Saved data entries
=== Section Start ===
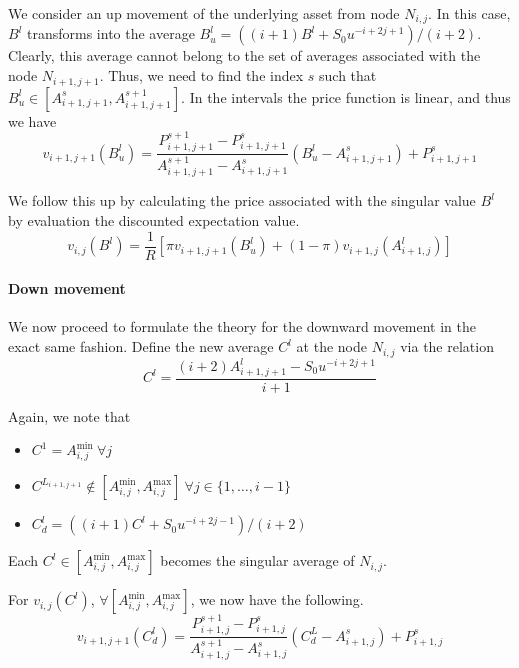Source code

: We consider an up movement of the underlying asset from node $ N_{i,j} $. In this case, $ B^l $ transforms into the average $ B^l_u = \left( (i+1) B^l + S_0 u^{-i+2j+1} \right) / ( i+2 ) $. Clearly, this average cannot belong to the set of averages associated with the node $ N_{i+1,j+1} $. Thus, we need to find the index $s$ such that $ B^l_u \in \left[ A_{i+1,j+1}^{s} , A_{i+1,j+1}^{s+1} \right] $. In the intervals the price function is linear, and thus we have
\begin{equation}
	\label{eq:sp-up-lint}
	v_{i+1,j+1} \left( B^l_u \right) = \frac{ P_{i+1,j+1}^{s+1} - P_{i+1,j+1}^{s} }{ A_{i+1,j+1}^{s+1} - A_{i+1,j+1}^{s} } \left( B^l_u - A_{i+1,j+1}^{s} \right) + P_{i+1,j+1}^{s}
\end{equation}

We follow this up by calculating the price associated with the singular value $ B^l $ by evaluation the discounted expectation value.
\begin{equation}
	\label{eq:sp-up-pr}
	v_{i,j}( B^l ) = \frac{1}{R} \left[ \pi v_{i+1,j+1} \left( B^l_u \right) + (1 - \pi) v_{i+1,j} \left( A_{i+1,j}^l \right) \right]
\end{equation}


\paragraph{Down movement}

We now proceed to formulate the theory for the downward movement in the exact same fashion. Define the new average $ C^l $ at the node $ N_{i,j} $ via the relation
\begin{equation}
	\label{eq:sp-proj-dn}
	C^l = \frac{ ( i+2) A_{i+1,j+1}^l - S_0 u^{-i+2j+1} }{ i+1 }
\end{equation}

Again, we note that
\begin{itemize}
\item $ C^1 = A_{i,j}^{\min} \ \forall j $
\item $ C^{L_{i+1,j+1}} \notin \left[ A_{i,j}^{\min}, A_{i,j}^{\max} \right] \ \forall j \in \{1, \dots, i-1 \} $
\item $ C^l_d = \left( (i+1) C^l + S_0 u^{-i+2j-1} \right) / ( i+2 ) $
\end{itemize}
Each $ C^l \in \left[ A_{i,j}^{\min}, A_{i,j}^{\max} \right] $ becomes the singular average of $ N_{i,j} $.

For $ v_{i,j}( C^l ) $, $ \forall \left[ A_{i,j}^{\min}, A_{i,j}^{\max} \right] $, we now have the following.
\begin{equation}
	\label{eq:sp-dn-lint}
	v_{i+1,j+1} \left( C^l_d \right) = \frac{ P_{i+1,j}^{s+1} - P_{i+1,j}^{s} }{ A_{i+1,j}^{s+1} - A_{i+1,j}^{s} } \left( C^L_d - A_{i+1,j}^{s} \right) + P_{i+1,j}^{s}
\end{equation}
=== Section End ===
Could you write out every record exactly, leaving the pictures out?

RESULT OF THIS TASK:
Source code

: We consider an up movement of the underlying asset from node $ N_{i,j} $. In this case, $ B^l $ transforms into the average $ B^l_u = \left( (i+1) B^l + S_0 u^{-i+2j+1} \right) / ( i+2 ) $. Clearly, this average cannot belong to the set of averages associated with the node $ N_{i+1,j+1} $. Thus, we need to find the index $s$ such that $ B^l_u \in \left[ A_{i+1,j+1}^{s} , A_{i+1,j+1}^{s+1} \right] $. In the intervals the price function is linear, and thus we have
\begin{equation}
	\label{eq:sp-up-lint}
	v_{i+1,j+1} \left( B^l_u \right) = \frac{ P_{i+1,j+1}^{s+1} - P_{i+1,j+1}^{s} }{ A_{i+1,j+1}^{s+1} - A_{i+1,j+1}^{s} } \left( B^l_u - A_{i+1,j+1}^{s} \right) + P_{i+1,j+1}^{s}
\end{equation}

We follow this up by calculating the price associated with the singular value $ B^l $ by evaluation the discounted expectation value.
\begin{equation}
	\label{eq:sp-up-pr}
	v_{i,j}( B^l ) = \frac{1}{R} \left[ \pi v_{i+1,j+1} \left( B^l_u \right) + (1 - \pi) v_{i+1,j} \left( A_{i+1,j}^l \right) \right]
\end{equation}


\paragraph{Down movement}

We now proceed to formulate the theory for the downward movement in the exact same fashion. Define the new average $ C^l $ at the node $ N_{i,j} $ via the relation
\begin{equation}
	\label{eq:sp-proj-dn}
	C^l = \frac{ ( i+2) A_{i+1,j+1}^l - S_0 u^{-i+2j+1} }{ i+1 }
\end{equation}

Again, we note that
\begin{itemize}
\item $ C^1 = A_{i,j}^{\min} \ \forall j $
\item $ C^{L_{i+1,j+1}} \notin \left[ A_{i,j}^{\min}, A_{i,j}^{\max} \right] \ \forall j \in \{1, \dots, i-1 \} $
\item $ C^l_d = \left( (i+1) C^l + S_0 u^{-i+2j-1} \right) / ( i+2 ) $
\end{itemize}
Each $ C^l \in \left[ A_{i,j}^{\min}, A_{i,j}^{\max} \right] $ becomes the singular average of $ N_{i,j} $.

For $ v_{i,j}( C^l ) $, $ \forall \left[ A_{i,j}^{\min}, A_{i,j}^{\max} \right] $, we now have the following.
\begin{equation}
	\label{eq:sp-dn-lint}
	v_{i+1,j+1} \left( C^l_d \right) = \frac{ P_{i+1,j}^{s+1} - P_{i+1,j}^{s} }{ A_{i+1,j}^{s+1} - A_{i+1,j}^{s} } \left( C^L_d - A_{i+1,j}^{s} \right) + P_{i+1,j}^{s}
\end{equation}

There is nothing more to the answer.